What this task involves -> Beginning at the line containing "发表于 2024-8-26 09:00</a>", restate each line of the listing below word for word until the last one has been given.

Materials provided ->
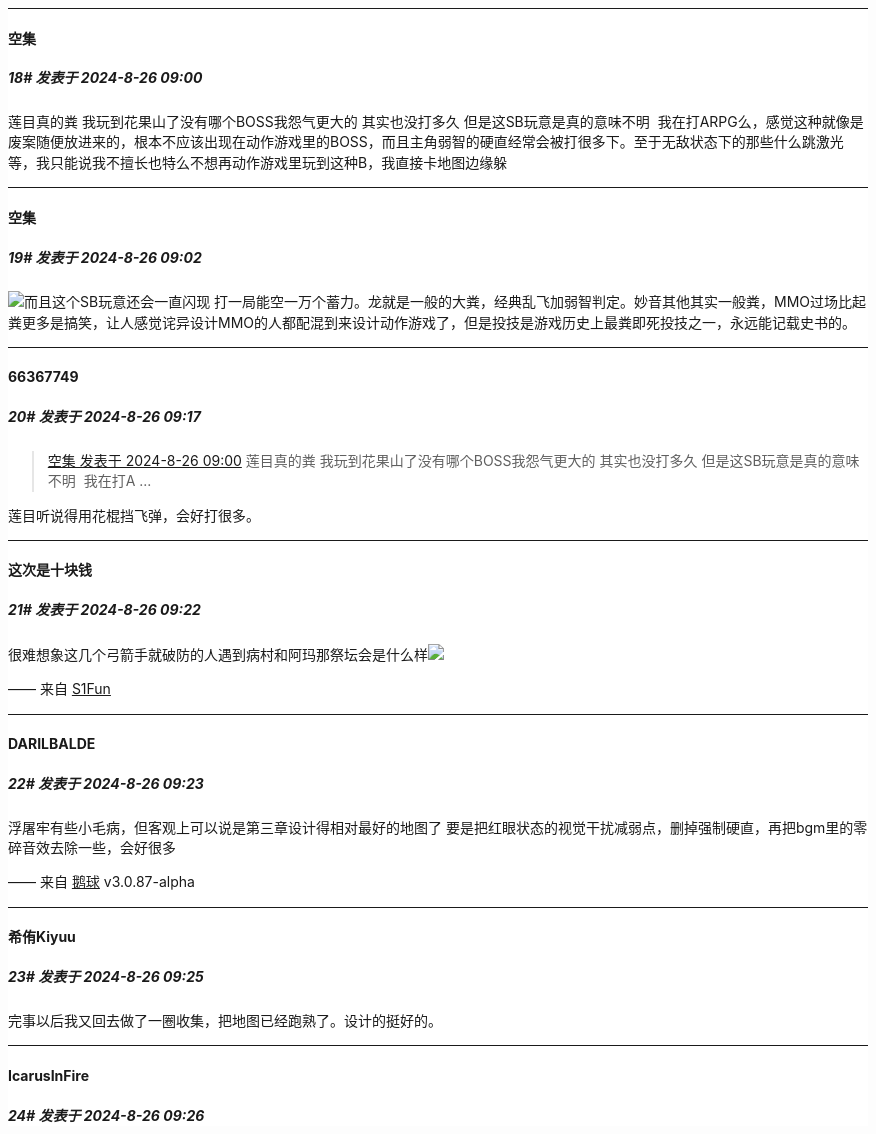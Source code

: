 *****

####  空集  
##### 18#       发表于 2024-8-26 09:00

莲目真的粪 我玩到花果山了没有哪个BOSS我怨气更大的 其实也没打多久 但是这SB玩意是真的意味不明  我在打ARPG么，感觉这种就像是废案随便放进来的，根本不应该出现在动作游戏里的BOSS，而且主角弱智的硬直经常会被打很多下。至于无敌状态下的那些什么跳激光等，我只能说我不擅长也特么不想再动作游戏里玩到这种B，我直接卡地图边缘躲

*****

####  空集  
##### 19#       发表于 2024-8-26 09:02

<img src="https://static.saraba1st.com/image/smiley/face2017/018.png" referrerpolicy="no-referrer">而且这个SB玩意还会一直闪现 打一局能空一万个蓄力。龙就是一般的大粪，经典乱飞加弱智判定。妙音其他其实一般粪，MMO过场比起粪更多是搞笑，让人感觉诧异设计MMO的人都配混到来设计动作游戏了，但是投技是游戏历史上最粪即死投技之一，永远能记载史书的。

*****

####  66367749  
##### 20#       发表于 2024-8-26 09:17

<blockquote><a href="httphttps://bbs.saraba1st.com/2b/forum.php?mod=redirect&amp;goto=findpost&amp;pid=66014856&amp;ptid=2196532" target="_blank">空集 发表于 2024-8-26 09:00</a>
莲目真的粪 我玩到花果山了没有哪个BOSS我怨气更大的 其实也没打多久 但是这SB玩意是真的意味不明  我在打A ...</blockquote>
莲目听说得用花棍挡飞弹，会好打很多。

*****

####  这次是十块钱  
##### 21#       发表于 2024-8-26 09:22

很难想象这几个弓箭手就破防的人遇到病村和阿玛那祭坛会是什么样<img src="https://static.saraba1st.com/image/smiley/face2017/048.png" referrerpolicy="no-referrer">

—— 来自 [S1Fun](https://s1fun.koalcat.com)

*****

####  DARILBALDE  
##### 22#       发表于 2024-8-26 09:23

浮屠牢有些小毛病，但客观上可以说是第三章设计得相对最好的地图了
要是把红眼状态的视觉干扰减弱点，删掉强制硬直，再把bgm里的零碎音效去除一些，会好很多

—— 来自 [鹅球](https://www.pgyer.com/xfPejhuq) v3.0.87-alpha

*****

####  希侑Kiyuu  
##### 23#       发表于 2024-8-26 09:25

完事以后我又回去做了一圈收集，把地图已经跑熟了。设计的挺好的。

*****

####  IcarusInFire  
##### 24#       发表于 2024-8-26 09:26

Solution for this exercise ->
<blockquote><a href="httphttps://bbs.saraba1st.com/2b/forum.php?mod=redirect&amp;goto=findpost&amp;pid=66014856&amp;ptid=2196532" target="_blank">空集 发表于 2024-8-26 09:00</a>
莲目真的粪 我玩到花果山了没有哪个BOSS我怨气更大的 其实也没打多久 但是这SB玩意是真的意味不明  我在打A ...</blockquote>
莲目听说得用花棍挡飞弹，会好打很多。

*****

####  这次是十块钱  
##### 21#       发表于 2024-8-26 09:22

很难想象这几个弓箭手就破防的人遇到病村和阿玛那祭坛会是什么样<img src="https://static.saraba1st.com/image/smiley/face2017/048.png" referrerpolicy="no-referrer">

—— 来自 [S1Fun](https://s1fun.koalcat.com)

*****

####  DARILBALDE  
##### 22#       发表于 2024-8-26 09:23

浮屠牢有些小毛病，但客观上可以说是第三章设计得相对最好的地图了
要是把红眼状态的视觉干扰减弱点，删掉强制硬直，再把bgm里的零碎音效去除一些，会好很多

—— 来自 [鹅球](https://www.pgyer.com/xfPejhuq) v3.0.87-alpha

*****

####  希侑Kiyuu  
##### 23#       发表于 2024-8-26 09:25

完事以后我又回去做了一圈收集，把地图已经跑熟了。设计的挺好的。

*****

####  IcarusInFire  
##### 24#       发表于 2024-8-26 09:26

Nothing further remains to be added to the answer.